Geography plays a part, it seems. The Shetlands Islands in Scotland have the youngest average first-time buyers, at 27-years-of-age, according to analysis from the lender, Halifax. At the other end of the scale, Slough in Berkshire and Sutton, South London, have the oldest first-time buyers at 38-years-old - five years older than the UK average.
More positively, the number of first-time buyers was up by 19% in 2024, with the typical cost of a first home around £311,000, and an average deposit of about £61,000. Undoubtedly, there is more to do to help first-time buyers achieve their property ownership dreams, so how can the industry help accelerate their progress so that purchasers can get on to the property ladder earlier?

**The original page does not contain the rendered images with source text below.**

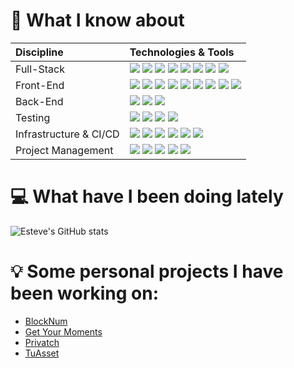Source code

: # :information_desk_person: What I know about


<!-- 
|Full-Stack|Front-End|Back-End|Testing|Infrastructure & CI/CD|
 |:--:|:--:|:--:|:--:|:--:|
 |<img src="https://img.shields.io/badge/TypeScript-3178C6?style=for-the-badge&logo=TypeScript&logoColor=ffffff"> <img src="https://img.shields.io/badge/JavaScript-F7DF1E?style=for-the-badge&logo=javascript&logoColor=black"> <img src="https://img.shields.io/badge/Node.js-43853D?style=for-the-badge&logo=node.js&logoColor=white"> <img src="https://img.shields.io/badge/Git-F05032?style=for-the-badge&logo=git&logoColor=white"> <img src="https://img.shields.io/badge/GitHub-181717?style=for-the-badge&logo=github&logoColor=white"> <img src="https://img.shields.io/badge/npm-CB3837?style=for-the-badge&logo=npm&logoColor=white"> <img src="https://img.shields.io/badge/prettier-F7B93E?style=for-the-badge&logo=prettier&logoColor=black"> <img src="https://img.shields.io/badge/eslint-4B32C3?style=for-the-badge&logo=eslint"> | <img src="https://img.shields.io/badge/React-20232A?style=for-the-badge&logo=react&logoColor=61DAFB"> <img src="https://img.shields.io/badge/Next.Js-000000?style=for-the-badge&logo=nextdotjs&logoColor=ffffff"> <img src="https://img.shields.io/badge/Material UI-007FFF?style=for-the-badge&logo=mui&logoColor=ffffff"> <img src="https://img.shields.io/badge/Bootstrap-7952B3?style=for-the-badge&logo=bootstrap&logoColor=ffffff"> <img src="https://img.shields.io/badge/HTML5-E34F26?style=for-the-badge&logo=html5&logoColor=white"> <img src="https://img.shields.io/badge/CSS3-1572B6?style=for-the-badge&logo=css3&logoColor=white"> <img src="https://img.shields.io/badge/Styled components-DB7093?style=for-the-badge&logo=styledcomponents&logoColor=white">  | <img src="https://img.shields.io/badge/Express.Js-000000?style=for-the-badge&logo=express&logoColor=61DAFB"> <img src="https://img.shields.io/badge/MongoDb-47A248?style=for-the-badge&logo=mongodb&logoColor=ffffff"> <img src="https://img.shields.io/badge/MYSQL-4479A1?style=for-the-badge&logo=mysql&logoColor=ffffff"> | <img src="https://img.shields.io/badge/Jest-C21325?style=for-the-badge&logo=react&logoColor=ffffff"> <img src="https://img.shields.io/badge/Cypress-17202C?style=for-the-badge&logo=cypress&logoColor=ffffff"> <img src="https://img.shields.io/badge/puppeteer-40B5A4?style=for-the-badge&logo=puppeteer&logoColor=ffffff"> <img src="https://img.shields.io/badge/nest-E0234E?style=for-the-badge&logo=nestjs&logoColor=ffffff"> | <img src="https://img.shields.io/badge/AWS-FF9900?style=for-the-badge&logo=amazonaws&logoColor=000000&fontColor=000000"> <img src="https://img.shields.io/badge/Azure-0078D4?style=for-the-badge&logo=microsoftazure&?labelColor=ffffff"> <img src="https://img.shields.io/badge/GitHub actions-2088FF?style=for-the-badge&logo=githubactions&logoColor=ffffff"> <img src="https://img.shields.io/badge/jenkins-D24939?style=for-the-badge&logo=jenkins&logoColor=ffffff"> <img src="https://img.shields.io/badge/heroku-430098?style=for-the-badge&logo=heroku&logoColor=ffffff"> <img src="https://img.shields.io/badge/digitalOcean-0080FF?style=for-the-badge&logo=digitalocean&logoColor=ffffff"> |-->


|Discipline|Technologies & Tools|
|:--|:--|
|Full-Stack|<img src="https://img.shields.io/badge/TypeScript-3178C6?style=for-the-badge&logo=TypeScript&logoColor=ffffff"> <img src="https://img.shields.io/badge/JavaScript-F7DF1E?style=for-the-badge&logo=javascript&logoColor=black"> <img src="https://img.shields.io/badge/Node.js-43853D?style=for-the-badge&logo=node.js&logoColor=white"> <img src="https://img.shields.io/badge/Git-F05032?style=for-the-badge&logo=git&logoColor=white"> <img src="https://img.shields.io/badge/GitHub-181717?style=for-the-badge&logo=github&logoColor=white"> <img src="https://img.shields.io/badge/npm-CB3837?style=for-the-badge&logo=npm&logoColor=white"> <img src="https://img.shields.io/badge/prettier-F7B93E?style=for-the-badge&logo=prettier&logoColor=black"> <img src="https://img.shields.io/badge/eslint-4B32C3?style=for-the-badge&logo=eslint">|
|Front-End|<img src="https://img.shields.io/badge/React-20232A?style=for-the-badge&logo=react&logoColor=61DAFB"> <img src="https://img.shields.io/badge/Next.Js-000000?style=for-the-badge&logo=nextdotjs&logoColor=ffffff"> <img src="https://img.shields.io/badge/Material UI-007FFF?style=for-the-badge&logo=mui&logoColor=ffffff"> <img src="https://img.shields.io/badge/Bootstrap-7952B3?style=for-the-badge&logo=bootstrap&logoColor=ffffff"> <img src="https://img.shields.io/badge/HTML5-E34F26?style=for-the-badge&logo=html5&logoColor=white"> <img src="https://img.shields.io/badge/CSS3-1572B6?style=for-the-badge&logo=css3&logoColor=white"> <img src="https://img.shields.io/badge/Styled components-DB7093?style=for-the-badge&logo=styledcomponents&logoColor=white"> <img src="https://img.shields.io/badge/react query-FF4154?style=for-the-badge&logo=reactquery&logoColor=white"> <img src="https://img.shields.io/badge/electron-47848F?style=for-the-badge&logo=electron&logoColor=white">|
|Back-End|<img src="https://img.shields.io/badge/Express.Js-000000?style=for-the-badge&logo=express&logoColor=61DAFB"> <img src="https://img.shields.io/badge/MongoDb-47A248?style=for-the-badge&logo=mongodb&logoColor=ffffff"> <img src="https://img.shields.io/badge/MYSQL-4479A1?style=for-the-badge&logo=mysql&logoColor=ffffff">|
|Testing|<img src="https://img.shields.io/badge/Jest-C21325?style=for-the-badge&logo=react&logoColor=ffffff"> <img src="https://img.shields.io/badge/Cypress-17202C?style=for-the-badge&logo=cypress&logoColor=ffffff"> <img src="https://img.shields.io/badge/puppeteer-40B5A4?style=for-the-badge&logo=puppeteer&logoColor=ffffff"> <img src="https://img.shields.io/badge/nest-E0234E?style=for-the-badge&logo=nestjs&logoColor=ffffff">|
|Infrastructure & CI/CD|<img src="https://img.shields.io/badge/AWS-FF9900?style=for-the-badge&logo=amazonaws&logoColor=000000&fontColor=000000"> <img src="https://img.shields.io/badge/Azure-0078D4?style=for-the-badge&logo=microsoftazure&?labelColor=ffffff"> <img src="https://img.shields.io/badge/GitHub actions-2088FF?style=for-the-badge&logo=githubactions&logoColor=ffffff"> <img src="https://img.shields.io/badge/jenkins-D24939?style=for-the-badge&logo=jenkins&logoColor=ffffff"> <img src="https://img.shields.io/badge/heroku-430098?style=for-the-badge&logo=heroku&logoColor=ffffff"> <img src="https://img.shields.io/badge/digitalOcean-0080FF?style=for-the-badge&logo=digitalocean&logoColor=ffffff">|
|Project Management|<img src="https://img.shields.io/badge/jira-0052CC?style=for-the-badge&logo=jira&logoColor=ffffff"> <img src="https://img.shields.io/badge/confluence-172B4D?style=for-the-badge&logo=confluence&logoColor=ffffff"> <img src="https://img.shields.io/badge/atlassian-0052CC?style=for-the-badge&logo=atlassian&logoColor=ffffff"> <img src="https://img.shields.io/badge/clickup-7B68EE?style=for-the-badge&logo=clickup&logoColor=ffffff"> <img src="https://img.shields.io/badge/trello-0052CC?style=for-the-badge&logo=trello&logoColor=ffffff">|


<!-- 


### Full-Stack

<img src="https://img.shields.io/badge/TypeScript-3178C6?style=for-the-badge&logo=TypeScript&logoColor=ffffff"> <img src="https://img.shields.io/badge/JavaScript-F7DF1E?style=for-the-badge&logo=javascript&logoColor=black"> <img src="https://img.shields.io/badge/Node.js-43853D?style=for-the-badge&logo=node.js&logoColor=white"> <img src="https://img.shields.io/badge/Git-F05032?style=for-the-badge&logo=git&logoColor=white"> <img src="https://img.shields.io/badge/GitHub-181717?style=for-the-badge&logo=github&logoColor=white"> <img src="https://img.shields.io/badge/npm-CB3837?style=for-the-badge&logo=npm&logoColor=white"> <img src="https://img.shields.io/badge/prettier-F7B93E?style=for-the-badge&logo=prettier&logoColor=black"> <img src="https://img.shields.io/badge/eslint-4B32C3?style=for-the-badge&logo=eslint">

### Front-End

<img src="https://img.shields.io/badge/React-20232A?style=for-the-badge&logo=react&logoColor=61DAFB"> <img src="https://img.shields.io/badge/Next.Js-000000?style=for-the-badge&logo=nextdotjs&logoColor=ffffff"> <img src="https://img.shields.io/badge/Material UI-007FFF?style=for-the-badge&logo=mui&logoColor=ffffff"> <img src="https://img.shields.io/badge/Bootstrap-7952B3?style=for-the-badge&logo=bootstrap&logoColor=ffffff"> <img src="https://img.shields.io/badge/HTML5-E34F26?style=for-the-badge&logo=html5&logoColor=white"> <img src="https://img.shields.io/badge/CSS3-1572B6?style=for-the-badge&logo=css3&logoColor=white"> <img src="https://img.shields.io/badge/Styled components-DB7093?style=for-the-badge&logo=styledcomponents&logoColor=white"> 

### Back-End

<img src="https://img.shields.io/badge/Express.Js-000000?style=for-the-badge&logo=express&logoColor=61DAFB"> <img src="https://img.shields.io/badge/MongoDb-47A248?style=for-the-badge&logo=mongodb&logoColor=ffffff"> <img src="https://img.shields.io/badge/MYSQL-4479A1?style=for-the-badge&logo=mysql&logoColor=ffffff">

### Testing

<img src="https://img.shields.io/badge/Jest-C21325?style=for-the-badge&logo=react&logoColor=ffffff"> <img src="https://img.shields.io/badge/Cypress-17202C?style=for-the-badge&logo=cypress&logoColor=ffffff">
 <img src="https://img.shields.io/badge/puppeteer-40B5A4?style=for-the-badge&logo=puppeteer&logoColor=ffffff"> <img src="https://img.shields.io/badge/nest-E0234E?style=for-the-badge&logo=nestjs&logoColor=ffffff">
 
 ### Infrastructure & CI/CD
 
<img src="https://img.shields.io/badge/AWS-FF9900?style=for-the-badge&logo=amazonaws&logoColor=000000&fontColor=000000"> <img src="https://img.shields.io/badge/Azure-0078D4?style=for-the-badge&logo=microsoftazure&?labelColor=ffffff"> <img src="https://img.shields.io/badge/GitHub actions-2088FF?style=for-the-badge&logo=githubactions&logoColor=ffffff"> <img src="https://img.shields.io/badge/jenkins-D24939?style=for-the-badge&logo=jenkins&logoColor=ffffff"> <img src="https://img.shields.io/badge/heroku-430098?style=for-the-badge&logo=heroku&logoColor=ffffff"> <img src="https://img.shields.io/badge/digitalOcean-0080FF?style=for-the-badge&logo=digitalocean&logoColor=ffffff">


### My Tech Stack
<img src="https://img.shields.io/badge/TypeScript-3178C6?style=for-the-badge&logo=TypeScript&logoColor=ffffff"> <img src="https://img.shields.io/badge/JavaScript-F7DF1E?style=for-the-badge&logo=javascript&logoColor=black"> <img src="https://img.shields.io/badge/Node.js-43853D?style=for-the-badge&logo=node.js&logoColor=white"> <img src="https://img.shields.io/badge/Git-F05032?style=for-the-badge&logo=git&logoColor=white"> <img src="https://img.shields.io/badge/GitHub-181717?style=for-the-badge&logo=github&logoColor=white"> <img src="https://img.shields.io/badge/npm-CB3837?style=for-the-badge&logo=npm&logoColor=white"> <img src="https://img.shields.io/badge/prettier-F7B93E?style=for-the-badge&logo=prettier&logoColor=black"> <img src="https://img.shields.io/badge/eslint-4B32C3?style=for-the-badge&logo=eslint"> <img src="https://img.shields.io/badge/React-20232A?style=for-the-badge&logo=react&logoColor=61DAFB"> <img src="https://img.shields.io/badge/Next.Js-000000?style=for-the-badge&logo=nextdotjs&logoColor=ffffff"> <img src="https://img.shields.io/badge/Material UI-007FFF?style=for-the-badge&logo=mui&logoColor=ffffff"> <img src="https://img.shields.io/badge/Bootstrap-7952B3?style=for-the-badge&logo=bootstrap&logoColor=ffffff"> <img src="https://img.shields.io/badge/HTML5-E34F26?style=for-the-badge&logo=html5&logoColor=white"> <img src="https://img.shields.io/badge/CSS3-1572B6?style=for-the-badge&logo=css3&logoColor=white"> <img src="https://img.shields.io/badge/Styled components-DB7093?style=for-the-badge&logo=styledcomponents&logoColor=white"> <img src="https://img.shields.io/badge/Express.Js-000000?style=for-the-badge&logo=express&logoColor=61DAFB"> <img src="https://img.shields.io/badge/MongoDb-47A248?style=for-the-badge&logo=mongodb&logoColor=ffffff"> <img src="https://img.shields.io/badge/MYSQL-4479A1?style=for-the-badge&logo=mysql&logoColor=ffffff"> <img src="https://img.shields.io/badge/Jest-C21325?style=for-the-badge&logo=react&logoColor=ffffff"> <img src="https://img.shields.io/badge/Cypress-17202C?style=for-the-badge&logo=cypress&logoColor=ffffff">
 <img src="https://img.shields.io/badge/puppeteer-40B5A4?style=for-the-badge&logo=puppeteer&logoColor=ffffff"> <img src="https://img.shields.io/badge/nest-E0234E?style=for-the-badge&logo=nestjs&logoColor=ffffff"> <img src="https://img.shields.io/badge/AWS-FF9900?style=for-the-badge&logo=amazonaws&logoColor=000000&fontColor=000000"> <img src="https://img.shields.io/badge/Azure-0078D4?style=for-the-badge&logo=microsoftazure&?labelColor=ffffff"> <img src="https://img.shields.io/badge/GitHub actions-2088FF?style=for-the-badge&logo=githubactions&logoColor=ffffff"> <img src="https://img.shields.io/badge/jenkins-D24939?style=for-the-badge&logo=jenkins&logoColor=ffffff"> <img src="https://img.shields.io/badge/heroku-430098?style=for-the-badge&logo=heroku&logoColor=ffffff"> <img src="https://img.shields.io/badge/digitalOcean-0080FF?style=for-the-badge&logo=digitalocean&logoColor=ffffff">
 
  -->
# :computer: What have I been doing lately


![Esteve's GitHub stats](https://github-readme-stats.vercel.app/api?username=Estevemartin&show_icons=true&theme=dark)

# :bulb: Some personal projects I have been working on:


- [BlockNum](https://github.com/Estevemartin?tab=repositories&q=block&type=&language=&sort=)
- [Get Your Moments](https://github.com/Estevemartin?tab=repositories&q=getyourmoment&type=&language=&sort=)
- [Privatch](https://github.com/Estevemartin?tab=repositories&q=privatch&type=&language=&sort=)
- [TuAsset](https://github.com/Estevemartin/tuasset)
<!--
**Estevemartin/estevemartin** is a ✨ _special_ ✨ repository because its `README.md` (this file) appears on your GitHub profile.

Here are some ideas to get you started:

- 🔭 I’m currently working on ...
- 🌱 I’m currently learning ...
- 👯 I’m looking to collaborate on ...
- 🤔 I’m looking for help with ...
- 💬 Ask me about ...
- 📫 How to reach me: ...
- 😄 Pronouns: ...
- ⚡ Fun fact: ...
-->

Mortgage broker Kim Balasubramaniam (pictured left), co-founder of Versed, believes that she and her colleagues have a key part to play. “The rising average age of first-time buyers reflects deeper challenges, affordability, high rents, and limited supply, but brokers have a vital role to play in shifting that trend,” Balasubramaniam said. “We spend a lot of time educating clients early, even years before they’re ready to buy. It’s about helping them understand their numbers, build strong credit profiles, and make strategic decisions with savings and debt. We also work closely with clients to explore alternative routes to ownership, including Joint Borrower Sole Proprietor mortgages, gifted deposits, family-assisted schemes, or even shared ownership where appropriate. With the right advice and a tailored plan, we can often bring timelines forward by a year or more. It’s not a quick fix, but consistent, early guidance from a broker can absolutely move the needle.”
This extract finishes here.